What a story! This new musical from Freya Catrin Smith and Jack Williams is about the life of Annie Londonderry (née Kopchovsky), who cycled around the world in 1895 and then became a journalist.
The clever book makes the most of her adventures and draws important points about privilege along the way. The device of Annie pitching to newspaper editors is skilfully managed by director Sarah Meadows, utilising Amy Jane Cook’s clever set and costume designs.
The music is good, maybe pleasing more than memorable. The score is eclectic with a light period touch. And the lyrics are excellent – not just for their superb geographical rhymes, but by being consistently smart, unshowy, thought provoking and easy on the ear. I haven’t heard new songs this good in a long time.
What a woman Annie was. As a working-class Jewish immigrant in America, the odds were against her. But Smith and Williams tackle her potential role as an inspirational figure intelligently… because Annie made some questionable choices and was a liar. Or at least a shameless salesperson, ready to sing Everybody Loves a Lie with a smile on her face. And the show is better for her cynicism – Annie’s tall tales feel like a present Smith and Williams enjoying playing with.
The character is a gift to a performer, too – what a role! This troublemaker and trailblazer is brought to the stage by Liv Andrusier doing a great job with those fabulous lyrics and enforcing the impression of a woman who is enticing and complex. It’s all energy at first, which Andrusier makes infectious. Then there’s swooning romance. And, as we learn more about Annie’s difficult life, great pathos. It’s quite the journey, but Andrusier makes it look easy.

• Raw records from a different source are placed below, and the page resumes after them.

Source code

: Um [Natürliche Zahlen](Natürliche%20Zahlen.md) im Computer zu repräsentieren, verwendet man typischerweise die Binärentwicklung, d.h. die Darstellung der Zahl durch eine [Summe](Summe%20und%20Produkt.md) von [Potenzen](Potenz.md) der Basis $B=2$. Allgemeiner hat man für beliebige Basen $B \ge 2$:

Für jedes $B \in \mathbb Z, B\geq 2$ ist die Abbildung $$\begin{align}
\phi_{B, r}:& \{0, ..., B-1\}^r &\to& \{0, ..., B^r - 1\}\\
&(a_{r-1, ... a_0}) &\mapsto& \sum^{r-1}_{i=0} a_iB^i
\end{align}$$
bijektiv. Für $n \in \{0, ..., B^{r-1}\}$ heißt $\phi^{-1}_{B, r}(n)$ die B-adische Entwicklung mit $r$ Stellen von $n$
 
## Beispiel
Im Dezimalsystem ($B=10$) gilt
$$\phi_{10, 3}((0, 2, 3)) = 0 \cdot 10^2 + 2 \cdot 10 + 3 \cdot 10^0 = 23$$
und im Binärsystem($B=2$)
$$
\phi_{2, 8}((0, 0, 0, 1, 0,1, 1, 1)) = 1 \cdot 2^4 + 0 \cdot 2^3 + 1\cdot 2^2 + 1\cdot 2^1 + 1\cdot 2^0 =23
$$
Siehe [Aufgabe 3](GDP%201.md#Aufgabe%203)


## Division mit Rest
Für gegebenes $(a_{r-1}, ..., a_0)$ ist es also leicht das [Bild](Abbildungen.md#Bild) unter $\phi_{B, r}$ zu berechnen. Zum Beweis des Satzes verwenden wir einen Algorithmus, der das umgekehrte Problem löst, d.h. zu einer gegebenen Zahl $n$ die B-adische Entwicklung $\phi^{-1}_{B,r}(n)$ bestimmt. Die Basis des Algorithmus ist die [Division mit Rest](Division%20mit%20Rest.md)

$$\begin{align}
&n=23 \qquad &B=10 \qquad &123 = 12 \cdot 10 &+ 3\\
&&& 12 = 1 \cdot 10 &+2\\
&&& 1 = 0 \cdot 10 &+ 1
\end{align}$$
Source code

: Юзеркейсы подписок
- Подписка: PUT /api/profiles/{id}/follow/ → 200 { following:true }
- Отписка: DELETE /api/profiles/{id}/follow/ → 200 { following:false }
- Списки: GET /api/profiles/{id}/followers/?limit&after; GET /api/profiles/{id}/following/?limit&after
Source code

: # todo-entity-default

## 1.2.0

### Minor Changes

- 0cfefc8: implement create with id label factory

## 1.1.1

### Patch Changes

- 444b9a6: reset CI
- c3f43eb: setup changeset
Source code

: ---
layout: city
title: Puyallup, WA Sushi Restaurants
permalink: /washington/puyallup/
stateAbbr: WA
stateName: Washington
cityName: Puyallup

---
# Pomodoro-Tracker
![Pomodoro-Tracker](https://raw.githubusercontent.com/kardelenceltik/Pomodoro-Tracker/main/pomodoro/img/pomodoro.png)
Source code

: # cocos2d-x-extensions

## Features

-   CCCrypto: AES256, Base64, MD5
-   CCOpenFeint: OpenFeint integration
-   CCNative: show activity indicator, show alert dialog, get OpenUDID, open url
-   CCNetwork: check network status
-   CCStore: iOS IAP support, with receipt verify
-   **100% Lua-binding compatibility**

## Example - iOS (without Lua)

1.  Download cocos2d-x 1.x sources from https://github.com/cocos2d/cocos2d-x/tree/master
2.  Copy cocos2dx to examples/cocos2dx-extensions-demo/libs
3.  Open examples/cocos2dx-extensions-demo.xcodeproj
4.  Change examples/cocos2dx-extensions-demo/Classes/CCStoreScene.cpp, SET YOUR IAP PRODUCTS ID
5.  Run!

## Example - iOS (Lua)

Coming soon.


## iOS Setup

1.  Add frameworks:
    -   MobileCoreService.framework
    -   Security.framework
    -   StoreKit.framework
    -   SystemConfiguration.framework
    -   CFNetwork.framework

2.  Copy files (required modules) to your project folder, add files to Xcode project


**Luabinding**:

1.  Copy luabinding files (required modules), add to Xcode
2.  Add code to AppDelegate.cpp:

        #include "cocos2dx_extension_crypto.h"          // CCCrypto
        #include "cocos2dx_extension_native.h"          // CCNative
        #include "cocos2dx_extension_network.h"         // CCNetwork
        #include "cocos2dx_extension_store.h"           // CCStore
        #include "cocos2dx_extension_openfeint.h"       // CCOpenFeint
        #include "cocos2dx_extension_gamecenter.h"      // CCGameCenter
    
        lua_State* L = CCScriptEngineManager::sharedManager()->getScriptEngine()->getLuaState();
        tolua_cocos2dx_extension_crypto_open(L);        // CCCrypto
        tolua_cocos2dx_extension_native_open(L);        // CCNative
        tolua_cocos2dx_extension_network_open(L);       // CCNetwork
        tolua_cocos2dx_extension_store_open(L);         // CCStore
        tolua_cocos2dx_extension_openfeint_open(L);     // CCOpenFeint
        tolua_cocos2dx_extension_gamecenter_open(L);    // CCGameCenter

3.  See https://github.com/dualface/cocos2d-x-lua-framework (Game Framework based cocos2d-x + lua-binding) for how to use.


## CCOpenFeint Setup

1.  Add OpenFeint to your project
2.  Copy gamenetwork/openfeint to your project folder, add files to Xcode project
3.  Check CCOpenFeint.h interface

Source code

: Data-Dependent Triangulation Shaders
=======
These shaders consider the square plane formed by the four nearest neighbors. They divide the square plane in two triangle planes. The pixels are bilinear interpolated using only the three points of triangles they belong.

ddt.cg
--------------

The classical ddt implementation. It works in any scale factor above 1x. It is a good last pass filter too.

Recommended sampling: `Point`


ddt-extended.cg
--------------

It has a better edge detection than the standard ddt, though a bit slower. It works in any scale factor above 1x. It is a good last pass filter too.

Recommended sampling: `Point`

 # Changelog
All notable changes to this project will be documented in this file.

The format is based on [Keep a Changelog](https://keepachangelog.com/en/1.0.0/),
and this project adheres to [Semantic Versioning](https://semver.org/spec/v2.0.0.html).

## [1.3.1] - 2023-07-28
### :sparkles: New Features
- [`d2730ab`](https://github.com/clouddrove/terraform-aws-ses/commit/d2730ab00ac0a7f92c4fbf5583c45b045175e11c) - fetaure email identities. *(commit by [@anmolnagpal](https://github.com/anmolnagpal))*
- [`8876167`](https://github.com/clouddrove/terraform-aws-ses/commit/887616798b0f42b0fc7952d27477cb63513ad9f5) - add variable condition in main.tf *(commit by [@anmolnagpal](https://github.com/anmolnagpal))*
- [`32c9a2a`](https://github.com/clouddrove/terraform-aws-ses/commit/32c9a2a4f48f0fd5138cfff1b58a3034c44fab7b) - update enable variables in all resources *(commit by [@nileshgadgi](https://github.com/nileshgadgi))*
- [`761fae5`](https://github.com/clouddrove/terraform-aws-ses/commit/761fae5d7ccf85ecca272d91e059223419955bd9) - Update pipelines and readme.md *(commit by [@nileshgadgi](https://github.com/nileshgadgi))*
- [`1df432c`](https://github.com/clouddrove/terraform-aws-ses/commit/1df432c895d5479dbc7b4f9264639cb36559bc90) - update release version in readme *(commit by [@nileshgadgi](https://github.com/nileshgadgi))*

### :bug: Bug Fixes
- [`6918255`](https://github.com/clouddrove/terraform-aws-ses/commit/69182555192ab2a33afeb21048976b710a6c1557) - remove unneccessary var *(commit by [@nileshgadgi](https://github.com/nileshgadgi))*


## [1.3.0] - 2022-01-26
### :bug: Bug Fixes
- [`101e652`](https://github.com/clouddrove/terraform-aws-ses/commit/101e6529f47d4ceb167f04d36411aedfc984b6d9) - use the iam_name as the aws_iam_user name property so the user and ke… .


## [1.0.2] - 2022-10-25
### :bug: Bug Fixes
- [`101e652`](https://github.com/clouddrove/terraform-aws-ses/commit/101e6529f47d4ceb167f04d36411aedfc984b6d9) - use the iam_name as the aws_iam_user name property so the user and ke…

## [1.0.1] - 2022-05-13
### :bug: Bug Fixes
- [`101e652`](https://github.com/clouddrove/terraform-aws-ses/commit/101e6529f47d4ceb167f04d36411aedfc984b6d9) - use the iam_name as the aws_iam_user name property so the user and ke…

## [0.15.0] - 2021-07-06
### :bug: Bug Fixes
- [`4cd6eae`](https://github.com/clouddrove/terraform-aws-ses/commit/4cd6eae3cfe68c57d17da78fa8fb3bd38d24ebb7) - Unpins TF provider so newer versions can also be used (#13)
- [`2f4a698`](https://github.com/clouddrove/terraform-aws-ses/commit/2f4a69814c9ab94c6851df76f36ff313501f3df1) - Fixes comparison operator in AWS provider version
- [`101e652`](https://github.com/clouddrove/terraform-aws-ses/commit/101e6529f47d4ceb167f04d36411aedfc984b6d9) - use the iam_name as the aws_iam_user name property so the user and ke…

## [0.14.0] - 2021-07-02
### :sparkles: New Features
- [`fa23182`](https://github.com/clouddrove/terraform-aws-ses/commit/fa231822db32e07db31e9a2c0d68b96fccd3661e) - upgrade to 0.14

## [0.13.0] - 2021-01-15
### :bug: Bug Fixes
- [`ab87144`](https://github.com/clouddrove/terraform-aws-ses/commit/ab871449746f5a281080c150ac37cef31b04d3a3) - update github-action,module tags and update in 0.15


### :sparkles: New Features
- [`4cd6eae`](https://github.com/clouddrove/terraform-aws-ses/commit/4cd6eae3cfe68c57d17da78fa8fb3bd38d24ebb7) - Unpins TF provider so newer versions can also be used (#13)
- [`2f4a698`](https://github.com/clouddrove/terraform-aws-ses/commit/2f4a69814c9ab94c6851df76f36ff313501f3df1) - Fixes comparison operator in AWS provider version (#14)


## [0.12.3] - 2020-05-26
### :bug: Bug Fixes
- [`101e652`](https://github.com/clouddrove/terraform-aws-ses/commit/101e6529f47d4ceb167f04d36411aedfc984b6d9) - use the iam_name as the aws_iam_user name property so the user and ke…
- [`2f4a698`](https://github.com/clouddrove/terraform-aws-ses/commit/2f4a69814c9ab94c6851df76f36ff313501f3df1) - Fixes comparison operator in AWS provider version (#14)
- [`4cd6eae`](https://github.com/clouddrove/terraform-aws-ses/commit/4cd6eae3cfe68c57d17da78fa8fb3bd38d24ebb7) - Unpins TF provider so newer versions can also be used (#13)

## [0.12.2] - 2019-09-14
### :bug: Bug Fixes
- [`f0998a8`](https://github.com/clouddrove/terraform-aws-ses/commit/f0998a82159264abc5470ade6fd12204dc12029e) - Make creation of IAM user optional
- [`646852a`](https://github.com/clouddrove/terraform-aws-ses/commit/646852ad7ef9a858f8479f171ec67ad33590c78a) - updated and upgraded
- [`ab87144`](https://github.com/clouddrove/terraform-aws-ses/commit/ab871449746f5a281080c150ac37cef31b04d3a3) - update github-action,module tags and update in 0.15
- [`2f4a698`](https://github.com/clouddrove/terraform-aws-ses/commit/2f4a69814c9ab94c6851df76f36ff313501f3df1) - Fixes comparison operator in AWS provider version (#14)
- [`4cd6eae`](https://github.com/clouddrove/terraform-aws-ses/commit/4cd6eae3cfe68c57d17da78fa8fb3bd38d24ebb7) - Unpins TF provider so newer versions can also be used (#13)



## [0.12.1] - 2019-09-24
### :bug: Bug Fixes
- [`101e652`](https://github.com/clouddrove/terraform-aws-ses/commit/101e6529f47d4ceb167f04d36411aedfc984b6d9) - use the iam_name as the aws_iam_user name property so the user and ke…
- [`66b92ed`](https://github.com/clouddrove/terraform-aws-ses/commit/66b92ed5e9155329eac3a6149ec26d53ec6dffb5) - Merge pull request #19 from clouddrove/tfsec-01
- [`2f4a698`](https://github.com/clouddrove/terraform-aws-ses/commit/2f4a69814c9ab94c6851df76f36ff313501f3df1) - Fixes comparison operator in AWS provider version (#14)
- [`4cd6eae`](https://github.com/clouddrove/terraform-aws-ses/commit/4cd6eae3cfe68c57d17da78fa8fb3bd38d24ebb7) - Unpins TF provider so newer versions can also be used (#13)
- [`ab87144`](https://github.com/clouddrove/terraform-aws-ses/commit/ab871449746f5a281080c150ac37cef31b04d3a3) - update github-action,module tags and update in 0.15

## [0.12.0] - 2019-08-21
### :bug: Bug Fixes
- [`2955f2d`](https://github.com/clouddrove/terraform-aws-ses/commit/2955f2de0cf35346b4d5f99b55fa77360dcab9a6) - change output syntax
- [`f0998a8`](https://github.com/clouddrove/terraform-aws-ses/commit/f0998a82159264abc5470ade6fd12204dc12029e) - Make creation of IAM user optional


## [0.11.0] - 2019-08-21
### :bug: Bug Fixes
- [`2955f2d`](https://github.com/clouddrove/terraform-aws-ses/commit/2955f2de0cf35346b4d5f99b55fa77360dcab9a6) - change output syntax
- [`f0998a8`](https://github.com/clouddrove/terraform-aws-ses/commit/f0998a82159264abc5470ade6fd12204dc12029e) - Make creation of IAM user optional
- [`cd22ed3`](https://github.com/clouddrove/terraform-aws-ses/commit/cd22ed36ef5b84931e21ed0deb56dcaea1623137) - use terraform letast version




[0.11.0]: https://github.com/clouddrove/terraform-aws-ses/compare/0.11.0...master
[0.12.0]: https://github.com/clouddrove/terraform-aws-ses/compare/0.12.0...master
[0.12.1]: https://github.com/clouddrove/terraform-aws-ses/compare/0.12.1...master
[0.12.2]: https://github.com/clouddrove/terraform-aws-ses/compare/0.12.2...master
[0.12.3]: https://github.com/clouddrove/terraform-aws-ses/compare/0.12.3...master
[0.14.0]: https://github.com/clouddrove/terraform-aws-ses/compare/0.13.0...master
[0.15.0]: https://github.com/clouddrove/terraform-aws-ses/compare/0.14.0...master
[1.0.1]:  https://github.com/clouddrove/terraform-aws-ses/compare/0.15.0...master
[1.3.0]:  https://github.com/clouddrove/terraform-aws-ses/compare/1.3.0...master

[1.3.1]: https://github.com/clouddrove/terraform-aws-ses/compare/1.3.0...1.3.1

Ride isn’t a one woman show. Joining in is Martha, played by Yuki Sutton. And how this second role is tackled is indicative of the skill throughout: the character is a device, but a supremely effective one. Drafted in by Annie herself to help tell the story, Martha takes on several characters, which gives Sutton a chance to impress: she plays two romantic interests, the French customs official Celine by far my favourite.
The clever part comes with how the playacting affects the character. By the end, Martha carries the show, briefly adopting Annie’s self-fashioned persona. This smart move suggests how role models work. Almost regardless of Annie herself, another young woman is now willing to put her foot down and pedal towards her dreams.
As for the show’s path, with a lead that’s a mix of Mabel and Dolly, with all that ambition and chops, someone needs to take this to New York. The sense of potential for the production is exciting – see it now so that you can boast about it later.